1. During bootstrap, a node will drop the Thrift port and will not be
accessible from `nodetool`.
1. Bootstrap can take many hours when a lot of data is involved. See
[[Streaming]] for how to monitor progress.

Cassandra is smart enough to transfer data from the nearest source node(s), if
your !EndpointSnitch is configured correctly. So, the new node doesn't need to
be in the same datacenter as the primary replica for the Range it is
bootstrapping into, as long as another replica is in the datacenter with the
new one.

Bootstrap progress can be monitored using `nodetool` with the `streams`
argument.

During bootstrap `nodetool` may report that the new node is not receiving nor
sending any streams, this is because the sending node will copy out locally the
data they will send to the receiving one, which can be seen in the sending node
through the the "AntiCompacting... AntiCompacted" log messages.

== Moving or Removing nodes ==
=== Removing nodes entirely ===
You can take a node out of the cluster with `nodetool decommission` to a live
node, or `nodetool removetoken` (to any other machine) to remove a dead one.
This will assign the ranges the old node was responsible for to other nodes,
and replicate the appropriate data there. If `decommission` is used, the data
will stream from the decommissioned node. If `removetoken` is used, the data
will stream from the remaining replicas.

No data is removed automatically from the node being decommissioned, so if you
want to put the node back into service at a different token on the ring, it
should be removed manually.

=== Moving nodes ===
`nodetool move`: move the target node to a given Token. Moving is essentially a
convenience over decommission + bootstrap.

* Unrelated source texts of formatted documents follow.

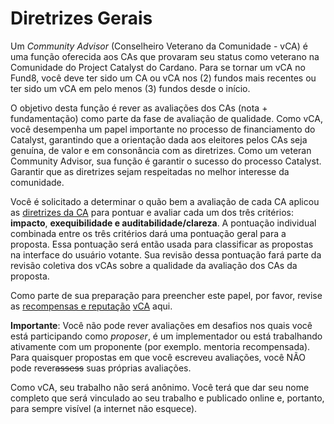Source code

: # Diretrizes Gerais

Um _Community Advisor_ (Conselheiro Veterano da Comunidade - vCA) é uma função oferecida aos CAs que provaram seu status como veterano na Comunidade do Project Catalyst do Cardano. Para se tornar um vCA no Fund8, você deve ter sido um CA ou vCA nos (2) fundos mais recentes ou ter sido um vCA em pelo menos (3) fundos desde o início.

&#x20;

O objetivo desta função é rever as avaliações dos CAs (nota + fundamentação) como parte da fase de avaliação de qualidade. Como vCA, você desempenha um papel importante no processo de financiamento do Catalyst, garantindo que a orientação dada aos eleitores pelos CAs seja genuína, de valor e em consonância com as diretrizes.  Como um veteran Community Advisor, sua função é garantir o sucesso do processo Catalyst. Garantir que as diretrizes sejam respeitadas no melhor interesse da comunidade.

&#x20;

Você é solicitado a determinar o quão bem a avaliação de cada CA aplicou as [diretrizes da CA](https://docs.google.com/document/u/0/d/1g-iZhDlKhUBZkui1uv8NVNfJC4oVD3JtR-P6Fue7XPU/edit) para pontuar e avaliar cada um dos três critérios: **impacto**, **exequibilidade e auditabilidade/clareza**. A pontuação individual combinada entre os três critérios dará uma pontuação geral para a proposta. Essa pontuação será então usada para classificar as propostas na interface do usuário votante. Sua revisão dessa pontuação fará parte da revisão coletiva dos vCAs sobre a qualidade da avaliação dos CAs da proposta.

&#x20;

Como parte de sua preparação para preencher este papel, por favor, revise as [ recompensas e reputação](https://docs.google.com/document/d/14qHSZ2uSHq2CZyeqju6KLBcGVfagesCLvavZMAgcbWo/edit) [vCA](https://docs.google.com/document/d/14qHSZ2uSHq2CZyeqju6KLBcGVfagesCLvavZMAgcbWo/edit) aqui.

&#x20;

**Importante**: Você não pode rever avaliações em desafios nos quais você está participando como _proposer_, é um implementador ou está trabalhando ativamente com um proponente (por exemplo.  mentoria recompensada). Para quaisquer propostas em que você escreveu avaliações, você NÃO pode rever~~assess~~ suas próprias avaliações.

&#x20;

Como vCA, seu trabalho não será anônimo. Você terá que dar seu nome completo que será vinculado ao seu trabalho e publicado online e, portanto, para sempre visível (a internet não esquece).
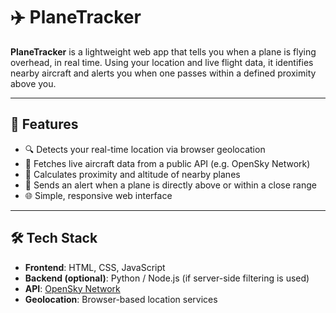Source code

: # ✈️ PlaneTracker

**PlaneTracker** is a lightweight web app that tells you when a plane is flying overhead, in real time. Using your location and live flight data, it identifies nearby aircraft and alerts you when one passes within a defined proximity above you.

---

## 🚀 Features

- 🔍 Detects your real-time location via browser geolocation
- 📡 Fetches live aircraft data from a public API (e.g. OpenSky Network)
- 📍 Calculates proximity and altitude of nearby planes
- 🔔 Sends an alert when a plane is directly above or within a close range
- 🌐 Simple, responsive web interface

---

## 🛠️ Tech Stack

- **Frontend**: HTML, CSS, JavaScript
- **Backend (optional)**: Python / Node.js (if server-side filtering is used)
- **API**: [OpenSky Network](https://opensky-network.org/)
- **Geolocation**: Browser-based location services
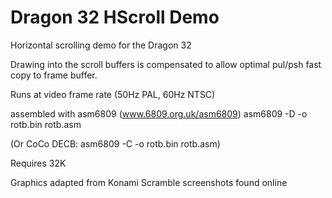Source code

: # Dragon 32 HScroll Demo

Horizontal scrolling demo for the Dragon 32

Drawing into the scroll buffers is compensated to allow optimal pul/psh fast copy to frame buffer.

Runs at video frame rate (50Hz PAL, 60Hz NTSC)

assembled with asm6809  (www.6809.org.uk/asm6809)
asm6809 -D -o rotb.bin rotb.asm

(Or CoCo DECB: asm6809 -C -o rotb.bin rotb.asm)

Requires 32K

Graphics adapted from Konami Scramble screenshots found online
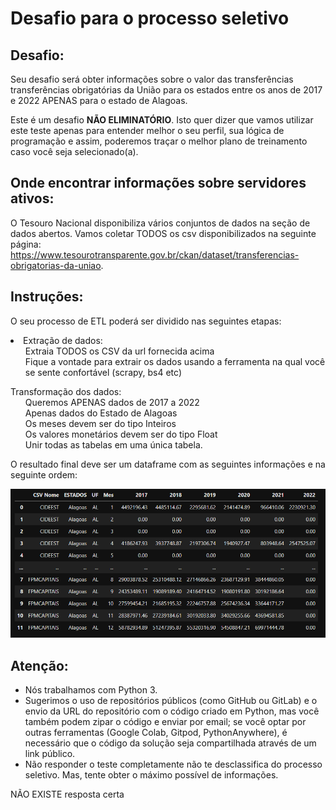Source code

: # Desafio para o processo seletivo

## Desafio:

Seu desafio será obter informações sobre o valor das transferências transferências obrigatórias da União para os estados entre os anos de 2017 e 2022 APENAS para o estado de Alagoas. 

Este é um desafio <b>NÃO ELIMINATÓRIO</b>. Isto quer dizer que vamos utilizar este teste apenas para entender melhor o seu perfil, sua lógica de programação e assim, poderemos traçar o melhor plano de treinamento caso você seja selecionado(a).

## Onde encontrar informações sobre servidores ativos: 

O Tesouro Nacional disponibiliza vários conjuntos de dados na seção de dados abertos. Vamos coletar TODOS os csv disponibilizados na seguinte página: https://www.tesourotransparente.gov.br/ckan/dataset/transferencias-obrigatorias-da-uniao.


## Instruções:

O seu processo de ETL poderá ser dividido nas seguintes etapas:
 <li>
 Extração de dados:
 <ol>
 Extraia TODOS os CSV da url fornecida acima<br>
 Fique a vontade para extrair os dados usando a ferramenta na qual você se sente confortável (scrapy, bs4 etc)<br>
 </ol>
 Transformação dos dados:
 <ol>
 Queremos APENAS dados de 2017 a 2022<br>
 Apenas dados do Estado de Alagoas<br>
 Os meses devem ser do tipo Inteiros<br>
 Os valores monetários devem ser do tipo Float<br>
 Unir todas as tabelas em uma única tabela.
 </ol>
 </li>

O resultado final deve ser um dataframe com as seguintes informações e na seguinte ordem:

![imagem](tabela_final.png)

## Atenção:

<ul>
    <li>Nós trabalhamos com Python 3.</li>
    <li>Sugerimos o uso de repositórios públicos (como GitHub ou GitLab) e o envio da URL do repositório com o código criado em Python, mas você também podem zipar o código e enviar por email; se você optar por outras ferramentas (Google Colab, Gitpod, PythonAnywhere), é necessário que o código da solução seja compartilhada através de um link público.</li>
    <li>Não responder o teste completamente não te desclassifica do processo seletivo. Mas, tente obter o máximo possível de informações. </li>
    
</ul>

NÃO EXISTE resposta certa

As with bootstrap, see [[Streaming]] for how to monitor progress.

=== Load balancing ===
`nodetool loadbalance`: also essentially a convenience over decommission +
bootstrap, only instead of telling the target node where to move on the ring it
will choose its location based on the same heuristic as Token selection on
bootstrap.

The status of move and balancing operations can be monitored using `nodetool`
with the `streams` argument.

== Consistency ==
Cassandra allows clients to specify the desired consistency level on reads and
writes. (See [[API]].) If R + W > N, where R, W, and N are respectively the
read replica count, the write replica count, and the replication factor, all
client reads will see the most recent write. Otherwise, readers '''may''' see
older versions, for periods of typically a few ms; this is called "eventual
consistency." See
http://www.allthingsdistributed.com/2008/12/eventually_consistent.html and
http://queue.acm.org/detail.cfm?id=1466448 for more.

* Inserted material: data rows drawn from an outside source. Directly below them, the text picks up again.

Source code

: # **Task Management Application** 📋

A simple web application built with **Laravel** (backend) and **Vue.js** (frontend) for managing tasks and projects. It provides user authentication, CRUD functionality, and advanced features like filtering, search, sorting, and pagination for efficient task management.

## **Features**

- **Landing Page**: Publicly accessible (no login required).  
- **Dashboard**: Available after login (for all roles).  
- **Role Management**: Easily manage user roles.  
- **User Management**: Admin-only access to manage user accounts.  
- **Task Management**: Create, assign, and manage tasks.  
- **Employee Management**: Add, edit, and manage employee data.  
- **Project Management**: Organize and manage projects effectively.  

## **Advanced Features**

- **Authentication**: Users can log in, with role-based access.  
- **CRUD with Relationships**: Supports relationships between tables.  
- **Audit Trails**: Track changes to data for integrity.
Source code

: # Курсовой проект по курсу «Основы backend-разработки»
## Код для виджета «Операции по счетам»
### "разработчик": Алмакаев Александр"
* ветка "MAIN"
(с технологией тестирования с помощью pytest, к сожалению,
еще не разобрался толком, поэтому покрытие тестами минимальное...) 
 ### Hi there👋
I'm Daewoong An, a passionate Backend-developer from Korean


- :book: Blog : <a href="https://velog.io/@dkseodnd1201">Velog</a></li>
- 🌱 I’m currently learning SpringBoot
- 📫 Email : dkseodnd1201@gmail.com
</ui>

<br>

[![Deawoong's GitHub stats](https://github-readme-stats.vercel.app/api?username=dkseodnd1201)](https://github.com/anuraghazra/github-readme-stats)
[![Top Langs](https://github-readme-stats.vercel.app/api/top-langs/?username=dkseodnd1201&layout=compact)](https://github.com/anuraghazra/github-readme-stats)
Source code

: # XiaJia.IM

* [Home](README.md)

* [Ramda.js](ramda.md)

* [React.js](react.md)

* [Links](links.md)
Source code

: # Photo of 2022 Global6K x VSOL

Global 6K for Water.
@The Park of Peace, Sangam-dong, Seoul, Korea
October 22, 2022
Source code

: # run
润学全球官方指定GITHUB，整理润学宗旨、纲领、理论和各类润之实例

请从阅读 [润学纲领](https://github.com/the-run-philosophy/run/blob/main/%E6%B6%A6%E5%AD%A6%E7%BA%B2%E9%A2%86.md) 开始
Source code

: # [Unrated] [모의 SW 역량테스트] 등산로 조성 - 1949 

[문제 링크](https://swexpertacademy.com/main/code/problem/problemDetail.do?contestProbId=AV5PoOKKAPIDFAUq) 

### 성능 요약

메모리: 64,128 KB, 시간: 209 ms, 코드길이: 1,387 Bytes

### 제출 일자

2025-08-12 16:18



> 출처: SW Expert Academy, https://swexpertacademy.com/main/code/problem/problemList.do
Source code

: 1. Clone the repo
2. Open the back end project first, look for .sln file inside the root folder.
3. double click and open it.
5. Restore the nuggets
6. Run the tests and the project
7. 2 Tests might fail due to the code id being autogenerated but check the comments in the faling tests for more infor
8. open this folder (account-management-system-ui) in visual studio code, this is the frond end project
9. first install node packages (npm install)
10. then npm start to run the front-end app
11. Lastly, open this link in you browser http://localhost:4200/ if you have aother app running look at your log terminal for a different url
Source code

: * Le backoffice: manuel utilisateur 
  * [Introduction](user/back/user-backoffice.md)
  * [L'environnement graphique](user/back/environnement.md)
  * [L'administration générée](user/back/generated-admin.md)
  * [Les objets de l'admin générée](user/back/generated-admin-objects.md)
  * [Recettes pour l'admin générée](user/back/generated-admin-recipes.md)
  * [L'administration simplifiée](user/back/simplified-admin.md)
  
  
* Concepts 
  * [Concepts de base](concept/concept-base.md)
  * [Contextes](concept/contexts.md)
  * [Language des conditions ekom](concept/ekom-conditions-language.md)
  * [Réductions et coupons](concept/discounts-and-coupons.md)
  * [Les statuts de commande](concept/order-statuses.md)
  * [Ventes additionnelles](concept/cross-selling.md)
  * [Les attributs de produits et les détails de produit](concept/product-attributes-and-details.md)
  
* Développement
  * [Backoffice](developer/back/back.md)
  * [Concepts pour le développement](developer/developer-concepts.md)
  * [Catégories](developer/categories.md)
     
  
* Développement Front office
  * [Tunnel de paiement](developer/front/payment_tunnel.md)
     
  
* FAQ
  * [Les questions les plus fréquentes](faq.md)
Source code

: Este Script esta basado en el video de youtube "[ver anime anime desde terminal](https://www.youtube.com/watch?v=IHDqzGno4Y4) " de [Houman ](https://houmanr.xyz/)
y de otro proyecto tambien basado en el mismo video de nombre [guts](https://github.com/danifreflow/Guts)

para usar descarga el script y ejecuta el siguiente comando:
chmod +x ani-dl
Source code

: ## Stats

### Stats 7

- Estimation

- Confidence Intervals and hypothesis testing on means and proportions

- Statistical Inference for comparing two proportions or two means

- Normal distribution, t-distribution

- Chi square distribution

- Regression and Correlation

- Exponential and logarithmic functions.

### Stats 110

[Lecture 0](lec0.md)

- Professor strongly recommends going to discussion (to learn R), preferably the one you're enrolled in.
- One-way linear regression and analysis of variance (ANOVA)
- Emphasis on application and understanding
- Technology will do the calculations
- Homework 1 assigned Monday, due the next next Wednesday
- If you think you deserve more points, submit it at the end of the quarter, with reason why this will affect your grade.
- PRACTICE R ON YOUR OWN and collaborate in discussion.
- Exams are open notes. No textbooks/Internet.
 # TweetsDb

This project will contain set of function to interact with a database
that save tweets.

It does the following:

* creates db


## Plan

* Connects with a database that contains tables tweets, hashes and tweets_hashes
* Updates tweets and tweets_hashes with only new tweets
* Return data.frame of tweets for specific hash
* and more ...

See below about consistent backups.

=== Repairing missing or inconsistent data ===
Cassandra repairs data in two ways:

1. Read Repair: every time a read is performed, Cassandra compares the
versions at each replica (in the background, if a low consistency was requested
by the reader to minimize latency), and the newest version is sent to any
out-of-date replicas.
1. Anti-Entropy: when `nodetool repair` is run, Cassandra computes a Merkle
tree of the data on that node, and compares it with the versions on other
replicas, to catch any out of sync data that hasn't been read recently. This
is intended to be run infrequently (e.g., weekly) since computing the Merkle
tree is relatively expensive in disk i/o and CPU, since it scans ALL the data
on the machine (but it is is very network efficient).

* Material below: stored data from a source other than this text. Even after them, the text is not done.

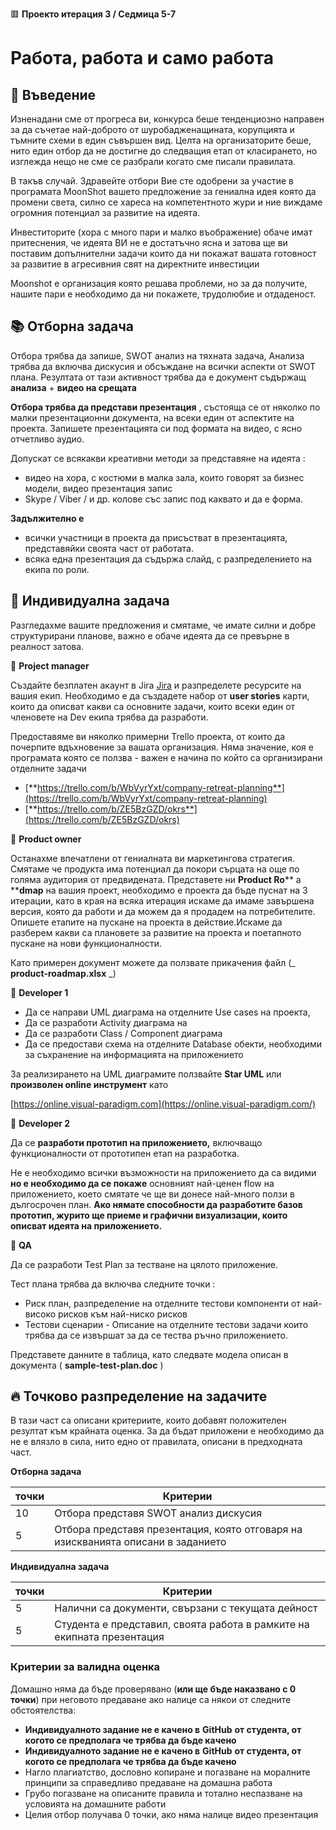 🟥 **Проекто итерация 3 / Седмица 5-7**
# Работа, работа и само работа

## 🚀 Въведение

Изненадани сме от прогреса ви, конкурса беше тенденциозно направен за да съчетае най-доброто от шуробадженащината, корупцията и тъмните схеми в един съвършен вид. Целта на организаторите беше, нито един отбор да не достигне до следващия етап от класирането, но изглежда нещо не сме се разбрали когато сме писали правилата.

В такъв случай. Здравейте отбори Вие сте одобрени за участие в програмата MoonShot вашето предложение за гениална идея която да промени света, силно се хареса на компетентното жури и ние виждаме огромния потенциал за развитие на идеята.

Инвеститорите (хора с много пари и малко въображение) обаче имат притеснения, че идеята ВИ не е достатъчно ясна и затова ще ви поставим допълнителни задачи които да ни покажат вашата готовност за развитие в агресивния свят на директните инвестиции

Moonshot е организация която решава проблеми, но за да получите, нашите пари е необходимо да ни покажете, трудолюбие и отдаденост.

## 📚 Отборна задача

Отбора трябва да запише, SWOT анализ на тяхната задача, Анализа трябва да включва дискусия и обсъждане на всички аспекти от SWOT плана. Резултата от тази активност трябва да е документ съдържащ **анализа** + **видео на срещата**

**Отбора трябва да представи презентация** , състояща се от няколко по малки презентационни документа, на всеки един от аспектите на проекта. Запишете презентацията си под формата на видео, с ясно отчетливо аудио.

Допускат се всякакви креативни методи за представяне на идеята :

- видео на хора, с костюми в малка зала, които говорят за бизнес модели, видео презентация запис
- Skype / Viber / и др. колове със запис под каквато и да е форма.

**Задължително e** 
- всички участници в проекта да присъстват в презентацията, представяйки своята част от работата.
- всяка една презентация да съдържа слайд, с разпределението на екипа по роли.

## 📘 Индивидуална задача

Разгледахме вашите предложения и смятаме, че имате силни и добре структурирани планове, важно е обаче идеята да се превърне в реалност затова.

🚀 **Project manager**

Създайте безплатен акаунт в Jira [Jira](https://www.atlassian.com/software/jira) и разпределете ресурсите на вашия екип. Необходимо е да създадете набор от **user stories** карти, които да описват какви са основните задачи, които всеки един от членовете на Dev екипа трябва да разработи.

Предоставяме ви няколко примерни Trello проекта, от които да почерпите вдъхновение за вашата организация. Няма значение, коя е програмата която се ползва - важен е начина по който са организирани отделните задачи
- [**https://trello.com/b/WbVyrYxt/company-retreat-planning**](https://trello.com/b/WbVyrYxt/company-retreat-planning)
- [**https://trello.com/b/ZE5BzGZD/okrs**](https://trello.com/b/ZE5BzGZD/okrs)

🚀 **Product owner**

Останахме впечатлени от гениалната ви маркетингова стратегия. Смятаме че продукта има потенциал да покори сърцата на още по голяма аудитория от предвидената. Представете ни **Product Ro**** a ****dmap** на вашия проект, необходимо е проекта да бъде пуснат на 3 итерации, като в края на всяка итерация искаме да имаме завършена версия, която да работи и да можем да я продадем на потребителите. Опишете етапите на пускане на проекта в действие.Искаме да разберем какви са плановете за развитие на проекта и поетапното пускане на нови функционалности.

Като примерен документ можете да ползвате прикачения файл (_ **product-roadmap.xlsx** _)

🚀 **Developer 1**

- Да се направи UML диаграма на отделните Use cases на проекта,
- Да се разработи Activity диаграма на
- Да се разработи Class / Component диаграма
- Да се предостави схема на отделните Database обекти, необходими за съхранение на информацията на приложението

За реализирането на UML диаграмите ползвайте **Star UML** или **произволен online инструмент** като

[https://online.visual-paradigm.com](https://online.visual-paradigm.com/)

🚀 **Developer 2**

Да се **разработи прототип на приложението,** включващо функционалности от прототипен етап на разработка.

Не е необходимо всички възможности на приложението да са видими **но е необходимо да се покаже** основният най-ценен flow на приложението, което смятате че ще ви донесе най-много ползи в дългосрочен план. **Ако нямате способности да разработите базов прототип, журито ще приеме и графични визуализации, които описват идеята на приложението.**

🚀 **QA**

Да се разработи Test Plan за тестване на цялото приложение.

Тест плана трябва да включва следните точки :

- Риск план, разпределение на отделните тестови компоненти от най-високо рисков към най-ниско рисков
- Тестови сценарии - Описание на отделните тестови задачи които трябва да се извършат за да се тества ръчно приложението.

Представете данните в таблица, като следвате модела описан в документа ( **sample-test-plan.doc** )

## 🔥 Точково разпределение на задачите

В тази част са описани критериите, които добавят положителен резултат към крайната оценка. За да бъдат приложени е необходимо да не е влязло в сила, нито едно от правилата, описани в предходната част.

**Отборна задача**

| **точки** | **Критерии** |
| --- | --- |
| 10 | Отбора представя SWOT анализ дискусия |
| 5 | Отбора представя презентация, която отговаря на изискванията описани в заданието |

**Индивидуална задача**

| **точки** | **Критерии** |
| --- | --- |
| 5 | Налични са документи, свързани с текущата дейност |
| 5 | Студента е представил, своята работа в рамките на екипната презентация |

### Критерии за валидна оценка

Домашно няма да бъде проверявано (**или ще бъде наказвано с 0 точки**) при неговото предаване ако налице са някои от следните обстоятелства:
- **Индивидуалното задание не е качено в**  **GitHub**  **от студента, от когото се предполага че трябва да бъде качено**
- **Индивидуалното задание не е качено в**  **GitHub**  **от студента, от когото се предполага че трябва да бъде качено**
- Нагло плагиатство, дословно копиране и погазване на моралните принципи за справедливо предаване на домашна работа
- Грубо погазване на описаните правила и тотално неспазване на условията на домашните работи
- Целия отбор получава 0 точки, ако няма налице видео презентация
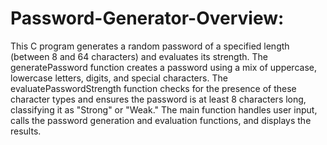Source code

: # Password-Generator-Overview:
This C program generates a random password of a specified length (between 8 and 64 characters) and evaluates its strength. The generatePassword function creates a password using a mix of uppercase, lowercase letters, digits, and special characters. The evaluatePasswordStrength function checks for the presence of these character types and ensures the password is at least 8 characters long, classifying it as "Strong" or "Weak." The main function handles user input, calls the password generation and evaluation functions, and displays the results.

Running `nodetool repair`:
Like all nodetool operations, repair is non-blocking; it sends the command to
the given node, but does not wait for the repair to actually finish. You can
tell that repair is finished when (a) there are no active or pending tasks in
the CompactionManager, and after that when (b) there are no active or pending
tasks on AE-SERVICE-STAGE.

Repair should be run against one machine at a time. (This limitation will be
fixed in 0.7.)

=== Handling failure ===
If a node goes down and comes back up, the ordinary repair mechanisms will be
adequate to deal with any inconsistent data. Remember though that if a node is
down longer than your configured GCGraceSeconds (default: 10 days), it could
have missed remove operations permanently. Unless your application performs no
removes, you should wipe its data directory, re-bootstrap it, and removetoken
its old entry in ghe ring (see below).

If a node goes down entirely, then you have two options:

1. (Recommended approach) Bring up the replacement node with a new IP address,
and !AutoBootstrap set to true in storage-conf.xml. This will place the
replacement node in the cluster and find the appropriate position
automatically. Then the bootstrap process begins. While this process runs, the
node will not receive reads until finished. Once this process is finished on
the replacement node, run `nodetool removetoken` once, supplying the token of
the dead node, and `nodetool cleanup` on each node.
1. You can obtain the dead node's token by running `nodetool ring` on any live
node, unless there was some kind of outage, and the others came up but not the
down one -- in that case, you can retrieve the token from the live nodes'
system tables.

1. (Alternative approach) Bring up a replacement node with the same IP and
token as the old, and run `nodetool repair`. Until the repair process is
complete, clients reading only from this node may get no data back. Using a
higher !ConsistencyLevel on reads will avoid this.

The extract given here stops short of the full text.